#### [WHAT IS NEEDED]
The whole listing below must be repeated exactly.

▬▬▬▬▬▬

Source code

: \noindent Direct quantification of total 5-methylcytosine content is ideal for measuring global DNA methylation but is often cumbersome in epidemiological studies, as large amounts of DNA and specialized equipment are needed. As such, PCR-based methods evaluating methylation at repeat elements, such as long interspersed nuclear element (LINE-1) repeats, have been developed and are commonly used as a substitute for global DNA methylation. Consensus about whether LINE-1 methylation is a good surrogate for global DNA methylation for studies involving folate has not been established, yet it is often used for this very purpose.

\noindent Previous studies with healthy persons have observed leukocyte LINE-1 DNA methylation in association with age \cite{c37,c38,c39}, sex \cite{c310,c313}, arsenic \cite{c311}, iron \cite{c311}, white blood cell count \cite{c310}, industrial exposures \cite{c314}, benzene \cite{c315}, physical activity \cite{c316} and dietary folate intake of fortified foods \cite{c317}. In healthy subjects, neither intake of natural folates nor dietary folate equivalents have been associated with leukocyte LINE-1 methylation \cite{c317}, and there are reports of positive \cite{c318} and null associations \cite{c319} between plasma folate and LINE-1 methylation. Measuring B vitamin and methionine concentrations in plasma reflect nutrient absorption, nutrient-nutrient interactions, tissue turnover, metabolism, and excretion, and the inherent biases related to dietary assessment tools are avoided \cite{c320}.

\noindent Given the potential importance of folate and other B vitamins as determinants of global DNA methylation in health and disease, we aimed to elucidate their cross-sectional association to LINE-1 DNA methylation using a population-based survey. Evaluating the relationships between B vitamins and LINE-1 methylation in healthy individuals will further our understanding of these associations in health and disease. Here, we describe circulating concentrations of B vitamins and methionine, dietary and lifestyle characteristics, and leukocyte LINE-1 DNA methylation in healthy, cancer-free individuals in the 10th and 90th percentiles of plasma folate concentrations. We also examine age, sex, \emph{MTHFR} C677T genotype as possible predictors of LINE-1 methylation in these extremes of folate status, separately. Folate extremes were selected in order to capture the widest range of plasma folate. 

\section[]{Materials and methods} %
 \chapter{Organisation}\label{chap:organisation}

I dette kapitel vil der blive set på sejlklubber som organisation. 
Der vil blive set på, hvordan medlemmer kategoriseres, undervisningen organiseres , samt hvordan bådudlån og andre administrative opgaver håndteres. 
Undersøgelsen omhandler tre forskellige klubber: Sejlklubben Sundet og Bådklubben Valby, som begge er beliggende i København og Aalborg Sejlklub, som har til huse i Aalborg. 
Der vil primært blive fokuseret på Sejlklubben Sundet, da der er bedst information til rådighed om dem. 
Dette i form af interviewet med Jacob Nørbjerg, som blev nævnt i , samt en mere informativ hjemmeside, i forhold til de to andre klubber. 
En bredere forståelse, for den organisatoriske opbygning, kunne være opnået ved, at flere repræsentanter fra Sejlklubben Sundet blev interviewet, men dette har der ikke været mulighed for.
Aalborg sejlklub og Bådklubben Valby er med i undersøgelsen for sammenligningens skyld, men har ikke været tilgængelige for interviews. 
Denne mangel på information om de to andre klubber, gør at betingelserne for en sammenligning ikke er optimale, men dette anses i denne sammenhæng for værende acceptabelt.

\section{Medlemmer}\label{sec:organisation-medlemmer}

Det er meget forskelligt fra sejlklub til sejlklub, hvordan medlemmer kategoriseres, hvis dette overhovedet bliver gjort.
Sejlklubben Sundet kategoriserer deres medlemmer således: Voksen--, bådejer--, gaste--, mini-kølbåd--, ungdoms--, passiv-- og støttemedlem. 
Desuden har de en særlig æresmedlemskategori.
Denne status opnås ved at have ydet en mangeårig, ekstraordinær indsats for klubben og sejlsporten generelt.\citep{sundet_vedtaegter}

▬▬▬▬▬▬

#### [ANSWER TO THIS EXERCISE]
Source code

: \noindent Direct quantification of total 5-methylcytosine content is ideal for measuring global DNA methylation but is often cumbersome in epidemiological studies, as large amounts of DNA and specialized equipment are needed. As such, PCR-based methods evaluating methylation at repeat elements, such as long interspersed nuclear element (LINE-1) repeats, have been developed and are commonly used as a substitute for global DNA methylation. Consensus about whether LINE-1 methylation is a good surrogate for global DNA methylation for studies involving folate has not been established, yet it is often used for this very purpose.

\noindent Previous studies with healthy persons have observed leukocyte LINE-1 DNA methylation in association with age \cite{c37,c38,c39}, sex \cite{c310,c313}, arsenic \cite{c311}, iron \cite{c311}, white blood cell count \cite{c310}, industrial exposures \cite{c314}, benzene \cite{c315}, physical activity \cite{c316} and dietary folate intake of fortified foods \cite{c317}. In healthy subjects, neither intake of natural folates nor dietary folate equivalents have been associated with leukocyte LINE-1 methylation \cite{c317}, and there are reports of positive \cite{c318} and null associations \cite{c319} between plasma folate and LINE-1 methylation. Measuring B vitamin and methionine concentrations in plasma reflect nutrient absorption, nutrient-nutrient interactions, tissue turnover, metabolism, and excretion, and the inherent biases related to dietary assessment tools are avoided \cite{c320}.

\noindent Given the potential importance of folate and other B vitamins as determinants of global DNA methylation in health and disease, we aimed to elucidate their cross-sectional association to LINE-1 DNA methylation using a population-based survey. Evaluating the relationships between B vitamins and LINE-1 methylation in healthy individuals will further our understanding of these associations in health and disease. Here, we describe circulating concentrations of B vitamins and methionine, dietary and lifestyle characteristics, and leukocyte LINE-1 DNA methylation in healthy, cancer-free individuals in the 10th and 90th percentiles of plasma folate concentrations. We also examine age, sex, \emph{MTHFR} C677T genotype as possible predictors of LINE-1 methylation in these extremes of folate status, separately. Folate extremes were selected in order to capture the widest range of plasma folate. 

\section[]{Materials and methods} %
 \chapter{Organisation}\label{chap:organisation}

I dette kapitel vil der blive set på sejlklubber som organisation. 
Der vil blive set på, hvordan medlemmer kategoriseres, undervisningen organiseres , samt hvordan bådudlån og andre administrative opgaver håndteres. 
Undersøgelsen omhandler tre forskellige klubber: Sejlklubben Sundet og Bådklubben Valby, som begge er beliggende i København og Aalborg Sejlklub, som har til huse i Aalborg. 
Der vil primært blive fokuseret på Sejlklubben Sundet, da der er bedst information til rådighed om dem. 
Dette i form af interviewet med Jacob Nørbjerg, som blev nævnt i , samt en mere informativ hjemmeside, i forhold til de to andre klubber. 
En bredere forståelse, for den organisatoriske opbygning, kunne være opnået ved, at flere repræsentanter fra Sejlklubben Sundet blev interviewet, men dette har der ikke været mulighed for.
Aalborg sejlklub og Bådklubben Valby er med i undersøgelsen for sammenligningens skyld, men har ikke været tilgængelige for interviews. 
Denne mangel på information om de to andre klubber, gør at betingelserne for en sammenligning ikke er optimale, men dette anses i denne sammenhæng for værende acceptabelt.

\section{Medlemmer}\label{sec:organisation-medlemmer}

Det er meget forskelligt fra sejlklub til sejlklub, hvordan medlemmer kategoriseres, hvis dette overhovedet bliver gjort.
Sejlklubben Sundet kategoriserer deres medlemmer således: Voksen--, bådejer--, gaste--, mini-kølbåd--, ungdoms--, passiv-- og støttemedlem. 
Desuden har de en særlig æresmedlemskategori.
Denne status opnås ved at have ydet en mangeårig, ekstraordinær indsats for klubben og sejlsporten generelt.\citep{sundet_vedtaegter}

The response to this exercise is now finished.